Stored data entries
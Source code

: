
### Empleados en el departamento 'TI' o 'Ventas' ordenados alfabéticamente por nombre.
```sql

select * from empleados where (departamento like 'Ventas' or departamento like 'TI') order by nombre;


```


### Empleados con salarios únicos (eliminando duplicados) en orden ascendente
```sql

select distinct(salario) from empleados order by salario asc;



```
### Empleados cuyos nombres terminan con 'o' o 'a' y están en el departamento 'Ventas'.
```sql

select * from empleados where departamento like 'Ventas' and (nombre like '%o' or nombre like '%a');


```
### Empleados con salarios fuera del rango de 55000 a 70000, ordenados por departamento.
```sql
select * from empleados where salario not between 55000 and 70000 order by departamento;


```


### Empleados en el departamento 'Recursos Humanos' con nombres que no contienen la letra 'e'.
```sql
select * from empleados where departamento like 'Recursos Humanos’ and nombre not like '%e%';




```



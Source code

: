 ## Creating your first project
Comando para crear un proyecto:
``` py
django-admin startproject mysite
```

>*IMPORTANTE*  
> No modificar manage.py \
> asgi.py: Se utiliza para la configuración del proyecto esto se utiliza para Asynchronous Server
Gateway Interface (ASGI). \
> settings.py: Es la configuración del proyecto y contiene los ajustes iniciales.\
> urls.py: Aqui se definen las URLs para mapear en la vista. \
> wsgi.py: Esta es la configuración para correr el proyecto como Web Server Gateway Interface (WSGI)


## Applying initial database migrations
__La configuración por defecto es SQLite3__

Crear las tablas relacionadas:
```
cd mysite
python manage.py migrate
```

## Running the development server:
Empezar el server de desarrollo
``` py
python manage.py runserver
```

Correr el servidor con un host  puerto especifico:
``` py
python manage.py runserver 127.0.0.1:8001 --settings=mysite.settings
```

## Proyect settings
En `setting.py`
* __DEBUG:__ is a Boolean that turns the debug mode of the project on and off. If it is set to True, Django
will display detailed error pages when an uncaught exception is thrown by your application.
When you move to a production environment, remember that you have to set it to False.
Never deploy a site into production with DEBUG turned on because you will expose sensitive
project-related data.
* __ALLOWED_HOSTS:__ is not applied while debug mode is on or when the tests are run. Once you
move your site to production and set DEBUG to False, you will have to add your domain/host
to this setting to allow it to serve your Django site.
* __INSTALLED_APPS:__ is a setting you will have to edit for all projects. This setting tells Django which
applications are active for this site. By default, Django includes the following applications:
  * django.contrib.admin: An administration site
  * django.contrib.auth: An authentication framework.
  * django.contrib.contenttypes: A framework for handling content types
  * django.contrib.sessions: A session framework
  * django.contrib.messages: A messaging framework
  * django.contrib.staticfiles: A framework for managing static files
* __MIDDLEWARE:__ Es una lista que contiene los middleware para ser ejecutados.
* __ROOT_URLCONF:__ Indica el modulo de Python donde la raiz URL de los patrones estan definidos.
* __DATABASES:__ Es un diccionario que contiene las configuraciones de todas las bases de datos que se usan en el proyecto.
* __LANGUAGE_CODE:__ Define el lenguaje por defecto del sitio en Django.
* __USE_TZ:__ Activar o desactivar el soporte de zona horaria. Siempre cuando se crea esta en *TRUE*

● **Exercise directions**: Every line above that includes the string "Gateway" should be counted, and the answer should be that number only.

● **Result of the exercise**: 2